EXERCISE OBJECTIVE → Even if a line seems odd, print it as it is, and include every record.

***** INFORMATION SHOWN

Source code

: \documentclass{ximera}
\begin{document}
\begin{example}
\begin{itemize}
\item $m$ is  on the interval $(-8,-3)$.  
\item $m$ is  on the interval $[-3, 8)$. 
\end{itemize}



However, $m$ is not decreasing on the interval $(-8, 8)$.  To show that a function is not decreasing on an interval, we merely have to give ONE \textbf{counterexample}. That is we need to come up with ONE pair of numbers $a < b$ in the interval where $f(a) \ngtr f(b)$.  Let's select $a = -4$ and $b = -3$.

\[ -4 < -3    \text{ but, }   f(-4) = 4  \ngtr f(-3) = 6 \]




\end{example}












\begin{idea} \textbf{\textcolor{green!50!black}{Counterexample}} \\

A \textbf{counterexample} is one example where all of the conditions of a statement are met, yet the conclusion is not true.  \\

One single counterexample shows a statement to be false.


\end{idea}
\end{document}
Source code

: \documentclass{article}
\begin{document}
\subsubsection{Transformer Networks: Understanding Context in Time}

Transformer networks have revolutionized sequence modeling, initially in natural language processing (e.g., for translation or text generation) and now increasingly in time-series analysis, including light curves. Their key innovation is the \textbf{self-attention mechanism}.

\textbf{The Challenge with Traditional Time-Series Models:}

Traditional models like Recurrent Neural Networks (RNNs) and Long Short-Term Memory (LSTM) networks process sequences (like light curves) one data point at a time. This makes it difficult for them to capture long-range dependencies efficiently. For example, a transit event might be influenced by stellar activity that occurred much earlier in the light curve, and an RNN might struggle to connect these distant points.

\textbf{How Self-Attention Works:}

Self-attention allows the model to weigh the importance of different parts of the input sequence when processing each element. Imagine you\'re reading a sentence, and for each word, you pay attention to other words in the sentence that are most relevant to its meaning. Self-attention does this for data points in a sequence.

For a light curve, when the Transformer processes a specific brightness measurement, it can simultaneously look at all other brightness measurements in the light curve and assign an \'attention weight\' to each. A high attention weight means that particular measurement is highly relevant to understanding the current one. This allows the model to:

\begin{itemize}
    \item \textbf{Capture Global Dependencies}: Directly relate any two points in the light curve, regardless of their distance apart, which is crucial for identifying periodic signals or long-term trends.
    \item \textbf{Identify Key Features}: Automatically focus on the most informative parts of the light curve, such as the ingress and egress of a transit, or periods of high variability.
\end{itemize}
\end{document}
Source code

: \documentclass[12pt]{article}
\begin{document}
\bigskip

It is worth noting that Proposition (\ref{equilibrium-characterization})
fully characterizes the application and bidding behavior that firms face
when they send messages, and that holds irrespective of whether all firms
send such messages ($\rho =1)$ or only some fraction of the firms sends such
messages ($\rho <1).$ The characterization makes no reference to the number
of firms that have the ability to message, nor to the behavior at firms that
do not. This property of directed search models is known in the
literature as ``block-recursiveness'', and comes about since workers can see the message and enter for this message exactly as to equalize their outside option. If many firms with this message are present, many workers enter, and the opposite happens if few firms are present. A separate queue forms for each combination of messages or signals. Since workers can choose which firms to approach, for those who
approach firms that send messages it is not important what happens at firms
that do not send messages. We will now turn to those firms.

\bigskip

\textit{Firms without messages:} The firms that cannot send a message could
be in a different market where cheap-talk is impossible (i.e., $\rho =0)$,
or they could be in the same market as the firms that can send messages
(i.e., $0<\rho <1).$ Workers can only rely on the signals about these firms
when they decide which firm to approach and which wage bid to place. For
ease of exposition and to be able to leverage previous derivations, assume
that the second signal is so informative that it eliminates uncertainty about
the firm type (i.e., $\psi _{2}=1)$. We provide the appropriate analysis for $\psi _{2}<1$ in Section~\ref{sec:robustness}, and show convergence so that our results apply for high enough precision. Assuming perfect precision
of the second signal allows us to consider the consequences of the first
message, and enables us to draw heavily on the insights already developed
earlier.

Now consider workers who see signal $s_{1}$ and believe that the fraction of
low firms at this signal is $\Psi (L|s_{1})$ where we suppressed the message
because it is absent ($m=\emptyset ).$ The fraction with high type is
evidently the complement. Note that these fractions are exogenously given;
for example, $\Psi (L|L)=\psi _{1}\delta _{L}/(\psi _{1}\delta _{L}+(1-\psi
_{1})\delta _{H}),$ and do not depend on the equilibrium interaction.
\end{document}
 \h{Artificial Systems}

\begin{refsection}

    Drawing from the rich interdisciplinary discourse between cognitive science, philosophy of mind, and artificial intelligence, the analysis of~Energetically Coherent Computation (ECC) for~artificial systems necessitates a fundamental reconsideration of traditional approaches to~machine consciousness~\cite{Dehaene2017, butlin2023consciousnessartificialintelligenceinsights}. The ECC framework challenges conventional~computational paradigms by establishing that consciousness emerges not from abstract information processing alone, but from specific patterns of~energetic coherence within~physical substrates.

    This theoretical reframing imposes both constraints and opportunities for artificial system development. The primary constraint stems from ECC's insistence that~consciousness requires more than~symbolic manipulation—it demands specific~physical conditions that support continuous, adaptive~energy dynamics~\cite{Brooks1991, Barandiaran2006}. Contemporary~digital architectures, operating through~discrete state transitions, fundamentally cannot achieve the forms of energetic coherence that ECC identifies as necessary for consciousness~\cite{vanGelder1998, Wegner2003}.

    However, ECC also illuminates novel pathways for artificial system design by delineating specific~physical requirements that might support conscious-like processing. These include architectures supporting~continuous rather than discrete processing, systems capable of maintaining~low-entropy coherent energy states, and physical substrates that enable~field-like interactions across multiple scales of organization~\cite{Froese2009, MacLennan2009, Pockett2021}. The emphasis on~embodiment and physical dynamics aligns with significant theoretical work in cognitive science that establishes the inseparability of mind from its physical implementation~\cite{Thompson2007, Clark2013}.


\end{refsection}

**********

RESPONSE TO THE TASK →
Source code

: \documentclass{ximera}
\begin{document}
\begin{example}
\begin{itemize}
\item $m$ is  on the interval $(-8,-3)$.  
\item $m$ is  on the interval $[-3, 8)$. 
\end{itemize}



However, $m$ is not decreasing on the interval $(-8, 8)$.  To show that a function is not decreasing on an interval, we merely have to give ONE \textbf{counterexample}. That is we need to come up with ONE pair of numbers $a < b$ in the interval where $f(a) \ngtr f(b)$.  Let's select $a = -4$ and $b = -3$.

\[ -4 < -3    \text{ but, }   f(-4) = 4  \ngtr f(-3) = 6 \]




\end{example}












\begin{idea} \textbf{\textcolor{green!50!black}{Counterexample}} \\

A \textbf{counterexample} is one example where all of the conditions of a statement are met, yet the conclusion is not true.  \\

One single counterexample shows a statement to be false.


\end{idea}
\end{document}
Source code

: \documentclass{article}
\begin{document}
\subsubsection{Transformer Networks: Understanding Context in Time}

Transformer networks have revolutionized sequence modeling, initially in natural language processing (e.g., for translation or text generation) and now increasingly in time-series analysis, including light curves. Their key innovation is the \textbf{self-attention mechanism}.

\textbf{The Challenge with Traditional Time-Series Models:}

Traditional models like Recurrent Neural Networks (RNNs) and Long Short-Term Memory (LSTM) networks process sequences (like light curves) one data point at a time. This makes it difficult for them to capture long-range dependencies efficiently. For example, a transit event might be influenced by stellar activity that occurred much earlier in the light curve, and an RNN might struggle to connect these distant points.

\textbf{How Self-Attention Works:}

Self-attention allows the model to weigh the importance of different parts of the input sequence when processing each element. Imagine you\'re reading a sentence, and for each word, you pay attention to other words in the sentence that are most relevant to its meaning. Self-attention does this for data points in a sequence.

For a light curve, when the Transformer processes a specific brightness measurement, it can simultaneously look at all other brightness measurements in the light curve and assign an \'attention weight\' to each. A high attention weight means that particular measurement is highly relevant to understanding the current one. This allows the model to:

\begin{itemize}
    \item \textbf{Capture Global Dependencies}: Directly relate any two points in the light curve, regardless of their distance apart, which is crucial for identifying periodic signals or long-term trends.
    \item \textbf{Identify Key Features}: Automatically focus on the most informative parts of the light curve, such as the ingress and egress of a transit, or periods of high variability.
\end{itemize}
\end{document}
Source code

: \documentclass[12pt]{article}
\begin{document}
\bigskip

It is worth noting that Proposition (\ref{equilibrium-characterization})
fully characterizes the application and bidding behavior that firms face
when they send messages, and that holds irrespective of whether all firms
send such messages ($\rho =1)$ or only some fraction of the firms sends such
messages ($\rho <1).$ The characterization makes no reference to the number
of firms that have the ability to message, nor to the behavior at firms that
do not. This property of directed search models is known in the
literature as ``block-recursiveness'', and comes about since workers can see the message and enter for this message exactly as to equalize their outside option. If many firms with this message are present, many workers enter, and the opposite happens if few firms are present. A separate queue forms for each combination of messages or signals. Since workers can choose which firms to approach, for those who
approach firms that send messages it is not important what happens at firms
that do not send messages. We will now turn to those firms.

\bigskip

\textit{Firms without messages:} The firms that cannot send a message could
be in a different market where cheap-talk is impossible (i.e., $\rho =0)$,
or they could be in the same market as the firms that can send messages
(i.e., $0<\rho <1).$ Workers can only rely on the signals about these firms
when they decide which firm to approach and which wage bid to place. For
ease of exposition and to be able to leverage previous derivations, assume
that the second signal is so informative that it eliminates uncertainty about
the firm type (i.e., $\psi _{2}=1)$. We provide the appropriate analysis for $\psi _{2}<1$ in Section~\ref{sec:robustness}, and show convergence so that our results apply for high enough precision. Assuming perfect precision
of the second signal allows us to consider the consequences of the first
message, and enables us to draw heavily on the insights already developed
earlier.

Now consider workers who see signal $s_{1}$ and believe that the fraction of
low firms at this signal is $\Psi (L|s_{1})$ where we suppressed the message
because it is absent ($m=\emptyset ).$ The fraction with high type is
evidently the complement. Note that these fractions are exogenously given;
for example, $\Psi (L|L)=\psi _{1}\delta _{L}/(\psi _{1}\delta _{L}+(1-\psi
_{1})\delta _{H}),$ and do not depend on the equilibrium interaction.
\end{document}
 \h{Artificial Systems}

\begin{refsection}

    Drawing from the rich interdisciplinary discourse between cognitive science, philosophy of mind, and artificial intelligence, the analysis of~Energetically Coherent Computation (ECC) for~artificial systems necessitates a fundamental reconsideration of traditional approaches to~machine consciousness~\cite{Dehaene2017, butlin2023consciousnessartificialintelligenceinsights}. The ECC framework challenges conventional~computational paradigms by establishing that consciousness emerges not from abstract information processing alone, but from specific patterns of~energetic coherence within~physical substrates.

    This theoretical reframing imposes both constraints and opportunities for artificial system development. The primary constraint stems from ECC's insistence that~consciousness requires more than~symbolic manipulation—it demands specific~physical conditions that support continuous, adaptive~energy dynamics~\cite{Brooks1991, Barandiaran2006}. Contemporary~digital architectures, operating through~discrete state transitions, fundamentally cannot achieve the forms of energetic coherence that ECC identifies as necessary for consciousness~\cite{vanGelder1998, Wegner2003}.

    However, ECC also illuminates novel pathways for artificial system design by delineating specific~physical requirements that might support conscious-like processing. These include architectures supporting~continuous rather than discrete processing, systems capable of maintaining~low-entropy coherent energy states, and physical substrates that enable~field-like interactions across multiple scales of organization~\cite{Froese2009, MacLennan2009, Pockett2021}. The emphasis on~embodiment and physical dynamics aligns with significant theoretical work in cognitive science that establishes the inseparability of mind from its physical implementation~\cite{Thompson2007, Clark2013}.


\end{refsection}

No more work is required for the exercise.